— Provided records —
++++++

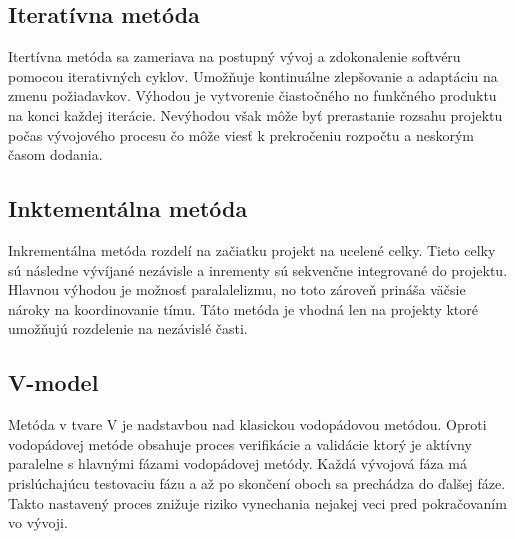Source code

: 
\subsection{Iteratívna metóda}
Itertívna metóda sa zameriava na postupný vývoj a zdokonalenie softvéru pomocou iterativných cyklov. Umožňuje kontinuálne zlepšovanie a adaptáciu na zmenu požiadavkov. Výhodou je vytvorenie čiastočného no funkčného produktu na konci každej iterácie. Nevýhodou však môže byť prerastanie rozsahu projektu počas vývojového procesu čo môže viesť k prekročeniu rozpočtu a neskorým časom dodania.

\subsection{Inktementálna metóda}
Inkrementálna metóda rozdelí na začiatku projekt na ucelené celky. Tieto celky sú následne vývíjané nezávisle a inrementy sú sekvenčne integrované do projektu. Hlavnou výhodou je možnosť paralalelizmu, no toto zároveň prináša väčsie nároky na koordinovanie tímu. Táto metóda je vhodná len na projekty ktoré umožňujú rozdelenie na nezávislé časti.


\subsection{V-model}
Metóda v tvare V je nadstavbou nad klasickou vodopádovou metódou. Oproti vodopádovej metóde obsahuje proces verifikácie a validácie ktorý je aktívny paralelne s hlavnými fázami vodopádovej metódy. Každá vývojová fáza má prislúchajúcu testovaciu fázu a až po skončení oboch sa prechádza do ďalšej fáze. Takto nastavený proces znižuje riziko vynechania nejakej veci pred pokračovaním vo vývoji.

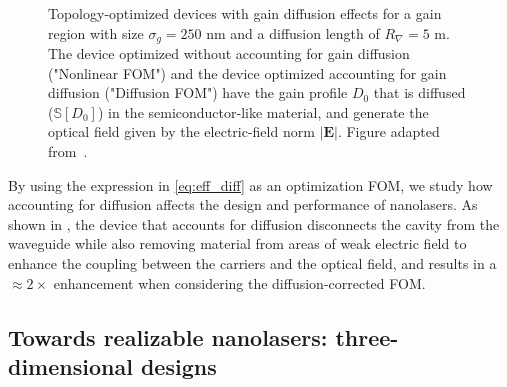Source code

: \begin{figure}[tb]
    \centering
    \caption{Topology-optimized devices with gain diffusion effects for a gain region with size $\sigma_g=250$ nm and a diffusion length of $R_\nabla=5$ \textmu m. The device optimized without accounting for gain diffusion ("Nonlinear FOM") and the device optimized accounting for gain diffusion ("Diffusion FOM") have the gain profile $D_0$ that is diffused ($\mathbb{S}[D_0]$)
    in the semiconductor-like material, and generate the optical field given by the electric-field norm $\vert \mathbf{E} \vert$. Figure adapted from~\cite{ownpub4}.}
    \label{fig:laser_diff}
\end{figure}

By using the expression in \eqref{eq:eff_diff} as an optimization FOM, we study how accounting for diffusion
affects the design and performance of nanolasers. As shown in , the device that accounts for diffusion disconnects the cavity from the waveguide while also removing
material from areas of weak electric field to 
enhance the coupling between the carriers and the optical field, and results in a $\approx 2\times$ enhancement when considering the diffusion-corrected FOM. 

\subsection*{Towards realizable nanolasers: three-dimensional designs}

++++++

— Work to complete —
Everything in the entries above should be written out again exactly, except the images.

— Expected answer —
Source code

: 
\subsection{Iteratívna metóda}
Itertívna metóda sa zameriava na postupný vývoj a zdokonalenie softvéru pomocou iterativných cyklov. Umožňuje kontinuálne zlepšovanie a adaptáciu na zmenu požiadavkov. Výhodou je vytvorenie čiastočného no funkčného produktu na konci každej iterácie. Nevýhodou však môže byť prerastanie rozsahu projektu počas vývojového procesu čo môže viesť k prekročeniu rozpočtu a neskorým časom dodania.

\subsection{Inktementálna metóda}
Inkrementálna metóda rozdelí na začiatku projekt na ucelené celky. Tieto celky sú následne vývíjané nezávisle a inrementy sú sekvenčne integrované do projektu. Hlavnou výhodou je možnosť paralalelizmu, no toto zároveň prináša väčsie nároky na koordinovanie tímu. Táto metóda je vhodná len na projekty ktoré umožňujú rozdelenie na nezávislé časti.


\subsection{V-model}
Metóda v tvare V je nadstavbou nad klasickou vodopádovou metódou. Oproti vodopádovej metóde obsahuje proces verifikácie a validácie ktorý je aktívny paralelne s hlavnými fázami vodopádovej metódy. Každá vývojová fáza má prislúchajúcu testovaciu fázu a až po skončení oboch sa prechádza do ďalšej fáze. Takto nastavený proces znižuje riziko vynechania nejakej veci pred pokračovaním vo vývoji.

Source code

: \begin{figure}[tb]
    \centering
    \caption{Topology-optimized devices with gain diffusion effects for a gain region with size $\sigma_g=250$ nm and a diffusion length of $R_\nabla=5$ \textmu m. The device optimized without accounting for gain diffusion ("Nonlinear FOM") and the device optimized accounting for gain diffusion ("Diffusion FOM") have the gain profile $D_0$ that is diffused ($\mathbb{S}[D_0]$)
    in the semiconductor-like material, and generate the optical field given by the electric-field norm $\vert \mathbf{E} \vert$. Figure adapted from~\cite{ownpub4}.}
    \label{fig:laser_diff}
\end{figure}

By using the expression in \eqref{eq:eff_diff} as an optimization FOM, we study how accounting for diffusion
affects the design and performance of nanolasers. As shown in , the device that accounts for diffusion disconnects the cavity from the waveguide while also removing
material from areas of weak electric field to 
enhance the coupling between the carriers and the optical field, and results in a $\approx 2\times$ enhancement when considering the diffusion-corrected FOM. 

\subsection*{Towards realizable nanolasers: three-dimensional designs}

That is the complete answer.